Return only how many lines in the data include the string "subsubsection".
START Data records
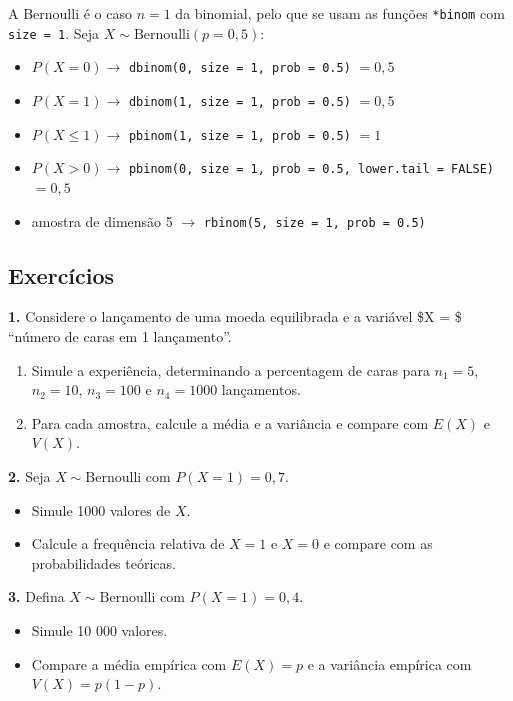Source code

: \documentclass[
  portuguese,
  11pt,
  openany]{book}
\providecommand{\tightlist}{%
  \setlength{\itemsep}{0pt}\setlength{\parskip}{0pt}}
\begin{document}
A Bernoulli é o caso \(n = 1\) da binomial, pelo que se usam as funções \texttt{*binom} com
\texttt{size\ =\ 1}. Seja \(X \sim \text{Bernoulli}(p = 0{,}5)\):

\begin{itemize}
\tightlist
\item
  \(P(X = 0) \to\) \texttt{dbinom(0,\ size\ =\ 1,\ prob\ =\ 0.5)} \(= 0{,}5\)
\item
  \(P(X = 1) \to\) \texttt{dbinom(1,\ size\ =\ 1,\ prob\ =\ 0.5)} \(= 0{,}5\)
\item
  \(P(X \leq 1) \to\) \texttt{pbinom(1,\ size\ =\ 1,\ prob\ =\ 0.5)} \(= 1\)
\item
  \(P(X > 0) \to\) \texttt{pbinom(0,\ size\ =\ 1,\ prob\ =\ 0.5,\ lower.tail\ =\ FALSE)} \(= 0{,}5\)
\item
  amostra de dimensão 5 \(\to\) \texttt{rbinom(5,\ size\ =\ 1,\ prob\ =\ 0.5)}
\end{itemize}

\subsection{Exercícios}\label{exercuxedcios-26}

\textbf{1.} Considere o lançamento de uma moeda equilibrada e a variável \$X = \$ ``número de
caras em 1 lançamento''.

\begin{enumerate}
\def\labelenumi{(\alph{enumi})}
\tightlist
\item
  Simule a experiência, determinando a percentagem de caras para \(n_1 = 5\),
  \(n_2 = 10\), \(n_3 = 100\) e \(n_4 = 1000\) lançamentos.
\item
  Para cada amostra, calcule a média e a variância e compare com \(E(X)\) e \(V(X)\).
\end{enumerate}

\textbf{2.} Seja \(X \sim \text{Bernoulli}\) com \(P(X = 1) = 0{,}7\).

\begin{itemize}
\tightlist
\item
  Simule 1000 valores de \(X\).
\item
  Calcule a frequência relativa de \(X = 1\) e \(X = 0\) e compare com as probabilidades
  teóricas.
\end{itemize}

\textbf{3.} Defina \(X \sim \text{Bernoulli}\) com \(P(X = 1) = 0{,}4\).

\begin{itemize}
\tightlist
\item
  Simule 10 000 valores.
\item
  Compare a média empírica com \(E(X) = p\) e a variância empírica com \(V(X) = p(1-p)\).
\end{itemize}
\end{document}
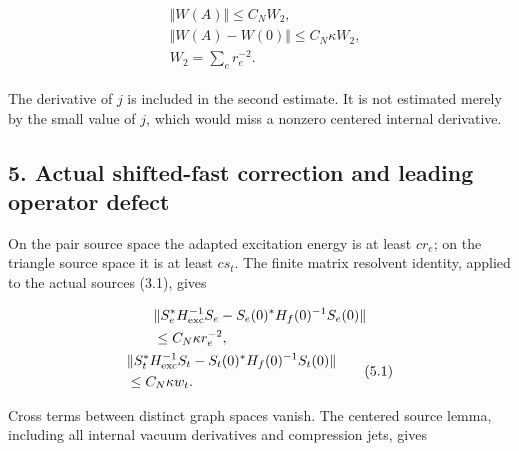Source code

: \begin{gather*}
\begin{aligned}
& \Vert W(A)\Vert  \le  C_{N} W_{2}, \\
& \Vert W(A)-W(0)\Vert  \le  C_{N} \kappa  W_{2}, \\
& W_{2}=\sum _{e} r_{e}^{-2}.
\end{aligned}\tag{4.2}
\end{gather*}

The derivative of \(j\) is included in the second estimate. It is not
estimated merely by the small value of \(j\), which would miss a nonzero
centered internal derivative.

\subsection{5. Actual shifted-fast correction and leading operator
defect}\label{d-actual-shifted-fast-correction-and-leading-operator-defect}

On the pair source space the adapted excitation energy is at least
\(c r_{e}\); on the triangle source space it is at least \(c s_{t}\).
The finite matrix resolvent identity, applied to the actual sources
(3.1), gives

\begin{gather*}
\begin{aligned}
& \Vert S_{e}^{*}H_{\mathrm{exc}}^{-1} S_{e}-S_{e}(0)^{*}H_{f}(0)^{-1} S_{e}(0)\Vert \\
& \le  C_{N} \kappa  r_{e}^{-2},
\end{aligned}\notag \\
\begin{aligned}
& \Vert S_{t}^{*}H_{\mathrm{exc}}^{-1} S_{t}-S_{t}(0)^{*}H_{f}(0)^{-1} S_{t}(0)\Vert \\
& \le  C_{N} \kappa  w_{t}.
\end{aligned}\tag{5.1}
\end{gather*}

Cross terms between distinct graph spaces vanish. The centered source
lemma, including all internal vacuum derivatives and compression jets,
gives

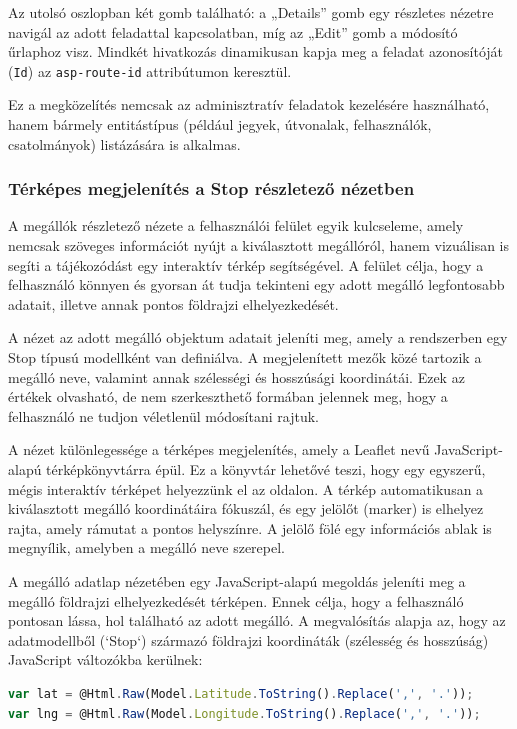 Az utolsó oszlopban két gomb található: a „Details” gomb egy részletes nézetre navigál az adott feladattal kapcsolatban, míg az „Edit” gomb a módosító űrlaphoz visz. Mindkét hivatkozás dinamikusan kapja meg a feladat azonosítóját (\texttt{Id}) az \texttt{asp-route-id} attribútumon keresztül.

Ez a megközelítés nemcsak az adminisztratív feladatok kezelésére használható, hanem bármely entitástípus (például jegyek, útvonalak, felhasználók, csatolmányok) listázására is alkalmas. 


\subsubsection{Térképes megjelenítés a Stop részletező nézetben}
A megállók részletező nézete a felhasználói felület egyik kulcseleme, amely nemcsak szöveges információt nyújt a kiválasztott megállóról, hanem vizuálisan is segíti a tájékozódást egy interaktív térkép segítségével. A felület célja, hogy a felhasználó könnyen és gyorsan át tudja tekinteni egy adott megálló legfontosabb adatait, illetve annak pontos földrajzi elhelyezkedését.

A nézet az adott megálló objektum adatait jeleníti meg, amely a rendszerben egy Stop típusú modellként van definiálva. A megjelenített mezők közé tartozik a megálló neve, valamint annak szélességi és hosszúsági koordinátái. Ezek az értékek olvasható, de nem szerkeszthető formában jelennek meg, hogy a felhasználó ne tudjon véletlenül módosítani rajtuk.

A nézet különlegessége a térképes megjelenítés, amely a Leaflet nevű JavaScript-alapú térképkönyvtárra épül. Ez a könyvtár lehetővé teszi, hogy egy egyszerű, mégis interaktív térképet helyezzünk el az oldalon. A térkép automatikusan a kiválasztott megálló koordinátáira fókuszál, és egy jelölőt (marker) is elhelyez rajta, amely rámutat a pontos helyszínre. A jelölő fölé egy információs ablak is megnyílik, amelyben a megálló neve szerepel.

A megálló adatlap nézetében egy JavaScript-alapú megoldás jeleníti meg a megálló földrajzi elhelyezkedését térképen. Ennek célja, hogy a felhasználó pontosan lássa, hol található az adott megálló. A megvalósítás alapja az, hogy az adatmodellből (`Stop`) származó földrajzi koordináták (szélesség és hosszúság) JavaScript változókba kerülnek:

\begin{lstlisting}[language=JavaScript]
var lat = @Html.Raw(Model.Latitude.ToString().Replace(',', '.'));
var lng = @Html.Raw(Model.Longitude.ToString().Replace(',', '.'));
\end{lstlisting}

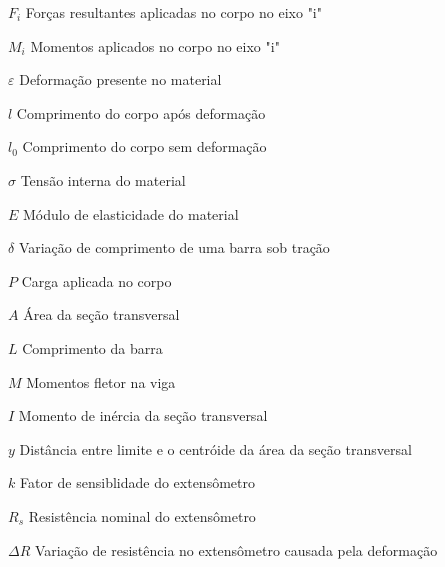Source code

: 

\begin{simbolos}

    \item[$ F_{i} $] {Forças resultantes aplicadas no corpo no eixo "i"}
    \item[$ M_{i} $] {Momentos aplicados no corpo no eixo "i"}

    \item[$ \varepsilon $] {Deformação presente no material}
    \item[$ l $] {Comprimento do corpo após deformação}
    \item[$ l_0 $] {Comprimento do corpo sem deformação}

    \item[$ \sigma $] {Tensão interna do material}
    \item[$ E $] {Módulo de elasticidade do material}

    \item[$ \delta $] {Variação de comprimento de uma barra sob tração}
    \item[$ P $] {Carga aplicada no corpo}
    \item[$ A $] {Área da seção transversal}
    \item[$ L $] {Comprimento da barra}

%
%

    \item[$ M $] {Momentos fletor na viga}
    \item[$ I $] {Momento de inércia da seção transversal}
    \item[$ y $] {Distância entre limite e o centróide da área da seção transversal}

    \item[$ k $] {Fator de sensiblidade do extensômetro}
    \item[$ R_s $] {Resistência nominal do extensômetro}
    \item[$ \Delta R $] {Variação de resistência no extensômetro causada pela deformação}


\end{simbolos}
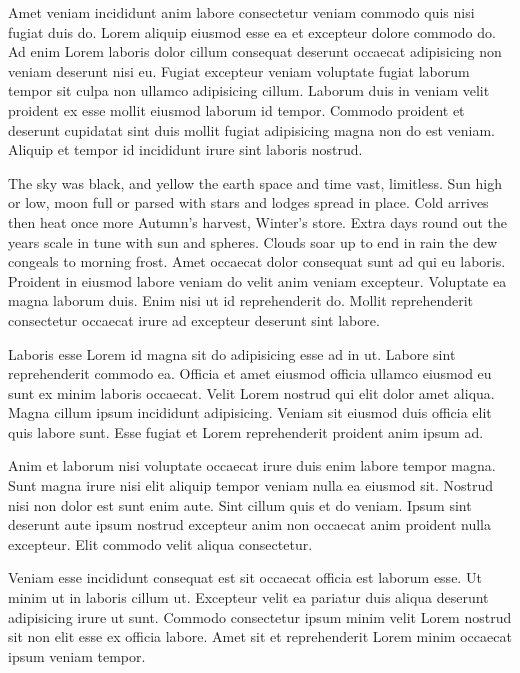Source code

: \vspace{\myLineheight}\begin{multicols}{2}\raggedcolumns{}Amet veniam incididunt anim labore consectetur veniam commodo quis nisi fugiat duis do. Lorem aliquip eiusmod esse ea et excepteur dolore commodo do. Ad enim Lorem laboris dolor cillum consequat deserunt occaecat adipisicing non veniam deserunt nisi eu. Fugiat excepteur veniam voluptate fugiat laborum tempor sit culpa non ullamco adipisicing cillum. Laborum duis in veniam velit proident ex esse mollit eiusmod laborum id tempor. Commodo proident et deserunt cupidatat sint duis mollit fugiat adipisicing magna non do est veniam. Aliquip et tempor id incididunt irure sint laboris nostrud.



\cjkgGlue{} The sky was black, and yellow the earth
\cjkgGlue{} space and time vast, limitless.
\cjkgGlue{} Sun high or low, moon full or parsed
\cjkgGlue{} with stars and lodges spread in place.
\cjkgGlue{} Cold arrives then heat once more
\cjkgGlue{} Autumn’s harvest, Winter’s store.
\cjkgGlue{} Extra days round out the years
\cjkgGlue{} scale in tune with sun and spheres.
\cjkgGlue{} Clouds soar up to end in rain
\cjkgGlue{} the dew congeals to morning frost.
Amet occaecat dolor consequat sunt ad qui eu laboris. Proident in eiusmod labore veniam do velit anim veniam excepteur. Voluptate ea magna laborum duis. Enim nisi ut id reprehenderit do. Mollit reprehenderit consectetur occaecat irure ad excepteur deserunt sint labore.


Laboris esse Lorem id magna sit do adipisicing esse ad in ut. Labore sint reprehenderit commodo ea. Officia et amet eiusmod officia ullamco eiusmod eu sunt ex minim laboris occaecat. Velit Lorem nostrud qui elit dolor amet aliqua. Magna cillum ipsum incididunt adipisicing. Veniam sit eiusmod duis officia elit quis labore sunt. Esse fugiat et Lorem reprehenderit proident anim ipsum ad.


Anim et laborum nisi voluptate occaecat irure duis enim labore tempor magna. Sunt magna irure nisi elit aliquip tempor veniam nulla ea eiusmod sit. Nostrud nisi non dolor est sunt enim aute. Sint cillum quis et do veniam. Ipsum sint deserunt aute ipsum nostrud excepteur anim non occaecat anim proident nulla excepteur. Elit commodo velit aliqua consectetur.


Veniam esse incididunt consequat est sit occaecat officia est laborum esse. Ut minim ut in laboris cillum ut. Excepteur velit ea pariatur duis aliqua deserunt adipisicing irure ut sunt. Commodo consectetur ipsum minim velit Lorem nostrud sit non elit esse ex officia labore. Amet sit et reprehenderit Lorem minim occaecat ipsum veniam tempor.




\end{multicols}



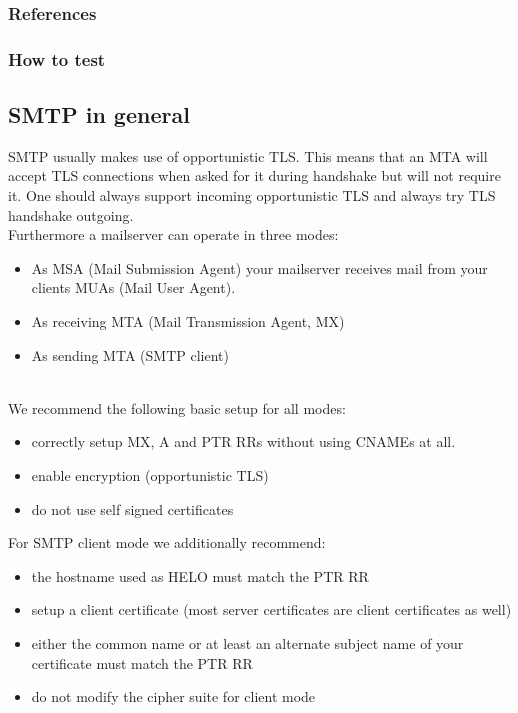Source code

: \subsubsection{References}

\subsubsection{How to test}






\subsection{SMTP in general}
\label{subsection:smtp_general}

SMTP usually makes use of opportunistic TLS. This means that an MTA will accept TLS connections when asked for it during handshake but will not require it. One should always support incoming opportunistic TLS and always try TLS handshake outgoing.\\

Furthermore a mailserver can operate in three modes:
\begin{itemize}
\item As MSA (Mail Submission Agent) your mailserver receives mail from your clients MUAs (Mail User Agent).
\item As receiving MTA (Mail Transmission Agent, MX)
\item As sending MTA (SMTP client)
\end{itemize}
\mbox{}\\
We recommend the following basic setup for all modes:
\begin{itemize}
\item correctly setup MX, A and PTR RRs without using CNAMEs at all.
\item enable encryption (opportunistic TLS)
\item do not use self signed certificates
\end{itemize}

For SMTP client mode we additionally recommend:
\begin{itemize}
\item the hostname used as HELO must match the PTR RR
\item setup a client certificate (most server certificates are client certificates as well)
\item either the common name or at least an alternate subject name of your certificate must match the PTR RR
\item do not modify the cipher suite for client mode
\end{itemize}

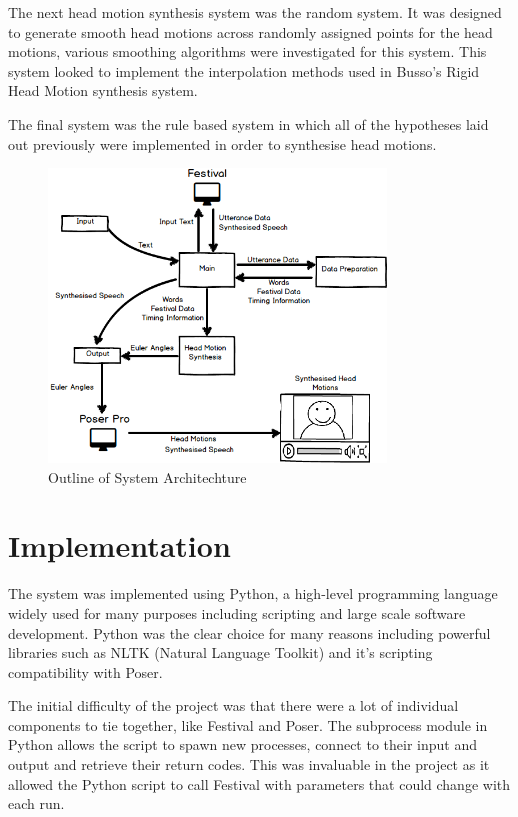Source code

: \documentclass[bsc,frontabs,twoside,singlespacing,parskip]{infthesis}
\begin{document}
The next head motion synthesis system was the random system. It was designed to generate smooth head motions across randomly assigned points for the head motions, various smoothing algorithms were investigated for this system. This system looked to implement the interpolation methods used in Busso's Rigid Head Motion synthesis system. \cite{busso_rigid}

The final system was the rule based system in which all of the hypotheses laid out previously were implemented in order to synthesise head motions. 

\begin{figure}
	\centering
	\includegraphics[width=0.8\textwidth]{system.png}
	\caption{Outline of System Architechture}
\end{figure}

\chapter{Implementation}

The system was implemented using Python, a high-level programming language widely used for many purposes including scripting and large scale software development. Python was the clear choice for many reasons including powerful libraries such as NLTK (Natural Language Toolkit) \cite{nltk} and it's scripting compatibility with Poser. 

The initial difficulty of the project was that there were a lot of individual components to tie together, like Festival and Poser. The subprocess module in Python allows the script to spawn new processes, connect to their input and output and retrieve their return codes. This was invaluable in the project as it allowed the Python script to call Festival with parameters that could change with each run.
\end{document}
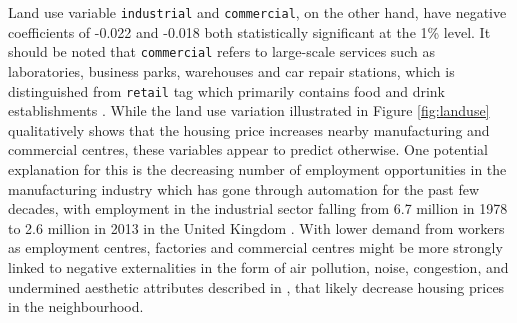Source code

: \documentclass{article}
\begin{document}
Land use variable \texttt{industrial} and \texttt{commercial}, on the other hand, have negative coefficients of -0.022 and -0.018 both statistically significant at the 1\% level. It should be noted that \texttt{commercial} refers to large-scale services such as laboratories, business parks, warehouses and car repair stations, which is distinguished from \texttt{retail} tag which primarily contains food and drink establishments \citep{OpenStreetMapTag:landuse=commercial}. While the land use variation illustrated in Figure \ref{fig:landuse} qualitatively shows that the housing price increases nearby manufacturing and commercial centres, these variables appear to predict otherwise. One potential explanation for this is the decreasing number of employment opportunities in the manufacturing industry which has gone through automation for the past few decades, with employment in the industrial sector falling from 6.7 million in 1978 to 2.6 million in 2013 in the United Kingdom \citep{Jackson2018ManufacturingYears}. With lower demand from workers as employment centres, factories and commercial centres might be more strongly linked to negative externalities in the form of air pollution, noise, congestion, and undermined aesthetic attributes described in \citet{Orford1998ValuingMarket}, that likely decrease housing prices in the neighbourhood.\\\\
\end{document}
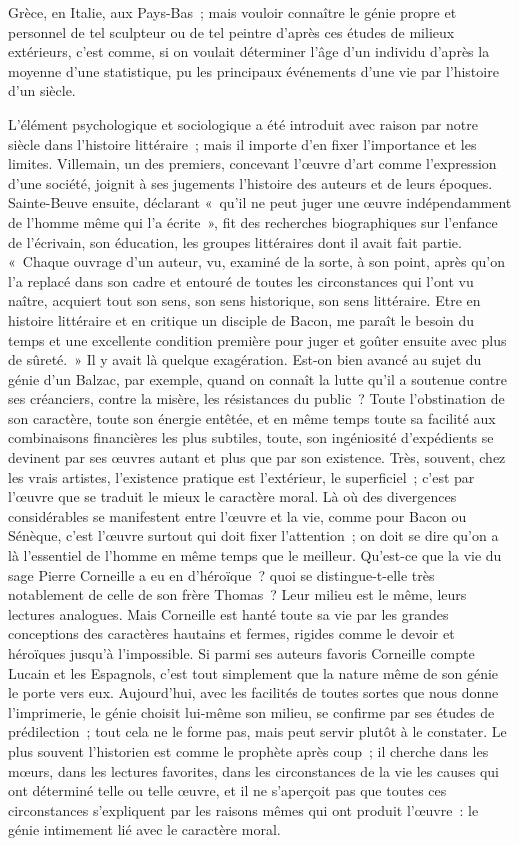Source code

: \documentclass[french,twoside]{book} %
\begin{document}
Grèce, en Italie, aux Pays-Bas ; mais vouloir connaître le génie propre et personnel de tel sculpteur ou de tel peintre d’après ces études de milieux extérieurs, c’est comme, si on voulait déterminer l’âge d’un individu d’après la moyenne d’une statistique, pu les principaux événements d’une vie par l’histoire d’un siècle.\par
L’élément psychologique et sociologique a été introduit avec raison par notre siècle dans l’histoire littéraire ; mais il importe d’en fixer l’importance et les limites. Villemain, un des premiers, concevant l’œuvre d’art comme l’expression d’une société, joignit à ses jugements l’histoire des auteurs et de leurs époques. Sainte-Beuve ensuite, déclarant « qu’il ne peut juger une œuvre indépendamment de l’homme même qui l’a écrite », fit des recherches biographiques sur l’enfance de l’écrivain, son éducation, les groupes littéraires dont il avait fait partie. « Chaque ouvrage d’un auteur, vu, examiné de la sorte, à son point, après qu’on l’a replacé dans son cadre et entouré de toutes les circonstances qui l’ont vu naître, acquiert tout son sens, son sens historique, son sens littéraire. Etre en histoire littéraire et en critique un disciple de Bacon, me paraît le besoin du temps et une excellente condition première pour juger et goûter ensuite avec plus de sûreté. » Il y avait là quelque exagération. Est-on bien avancé au sujet du génie d’un Balzac, par exemple, quand on connaît la lutte qu’il a soutenue contre ses créanciers, contre la misère, les résistances du public ? Toute l’obstination de son caractère, toute son énergie entêtée, et en même temps toute sa facilité aux combinaisons financières les plus subtiles, toute, son ingéniosité d’expédients se devinent par ses œuvres autant et plus que par son existence. Très, souvent, chez les vrais artistes, l’existence pratique est l’extérieur, le superficiel ; c’est par l’œuvre que se traduit le mieux le caractère moral. Là où des divergences considérables se manifestent entre l’œuvre et la vie, comme pour Bacon ou Sénèque, c’est l’œuvre surtout qui doit fixer l’attention ; on doit se dire qu’on a là l’essentiel de l’homme en même temps que le meilleur. Qu’est-ce que la vie du sage Pierre Corneille a eu en d’héroïque ? quoi se distingue-t-elle très notablement de celle de son frère Thomas ? Leur milieu est le même, leurs lectures analogues. Mais Corneille est hanté toute sa vie par les grandes conceptions des caractères hautains et fermes, rigides comme le devoir et héroïques jusqu’à l’impossible. Si parmi ses auteurs favoris Corneille compte Lucain et les Espagnols, c’est tout simplement que la nature même de son génie le porte vers eux. Aujourd’hui, avec les facilités de toutes sortes que nous donne l’imprimerie, le génie choisit lui-même son milieu, se confirme par ses études de prédilection ; tout cela ne le forme pas, mais peut servir plutôt à le constater. Le plus souvent l’historien est comme le prophète après coup ; il cherche dans les mœurs, dans les lectures favorites, dans les circonstances de la vie les causes qui ont déterminé telle ou telle œuvre, et il ne s’aperçoit pas que toutes ces circonstances s’expliquent par les raisons mêmes qui ont produit l’œuvre : le génie intimement lié avec le caractère moral.\par
\end{document}
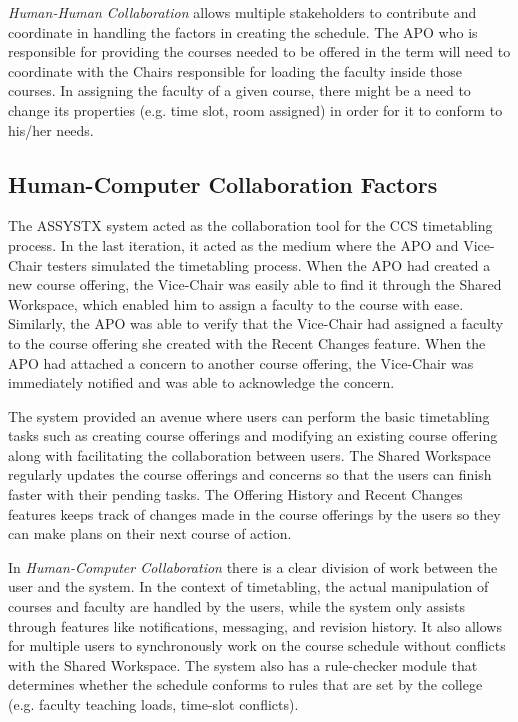 

\textit{Human-Human Collaboration} allows multiple stakeholders to contribute and coordinate in handling the factors in creating the schedule. The APO who is responsible for providing the courses needed to be offered in the term will need to coordinate with the Chairs responsible for loading the faculty inside those courses. In assigning the faculty of a given course, there might be a need to change its properties (e.g. time slot, room assigned) in order for it to conform to his/her needs.


\subsection{Human-Computer Collaboration Factors}
The ASSYSTX system acted as the collaboration tool for the CCS timetabling process. In the last iteration, it acted as the medium where the APO and Vice-Chair testers simulated the timetabling process. When the APO had created a new course offering, the Vice-Chair was easily able to find it through the Shared Workspace, which enabled him to assign a faculty to the course with ease. Similarly, the APO was able to verify that the Vice-Chair had assigned a faculty to the course offering she created with the Recent Changes feature. When the APO had attached a concern to another course offering, the Vice-Chair was immediately notified and was able to acknowledge the concern. 

The system provided an avenue where users can perform the basic timetabling tasks such as creating course offerings and modifying an existing course offering along with facilitating the collaboration between users. The Shared Workspace regularly updates the course offerings and concerns so that the users can finish faster with their pending tasks. The Offering History and Recent Changes features keeps track of changes made in the course offerings by the users so they can make plans on their next course of action.

In \textit{Human-Computer Collaboration} there is a clear division of work between the user and the system. In the context of timetabling, the actual manipulation of courses and faculty are handled by the users, while the system only assists through features like notifications, messaging, and revision history. It also allows for multiple users to synchronously work on the course schedule without conflicts with the Shared Workspace. The system also has a rule-checker module that determines whether the schedule conforms to rules that are set by the college (e.g. faculty teaching loads, time-slot conflicts).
END Data records
-- The completed task --
3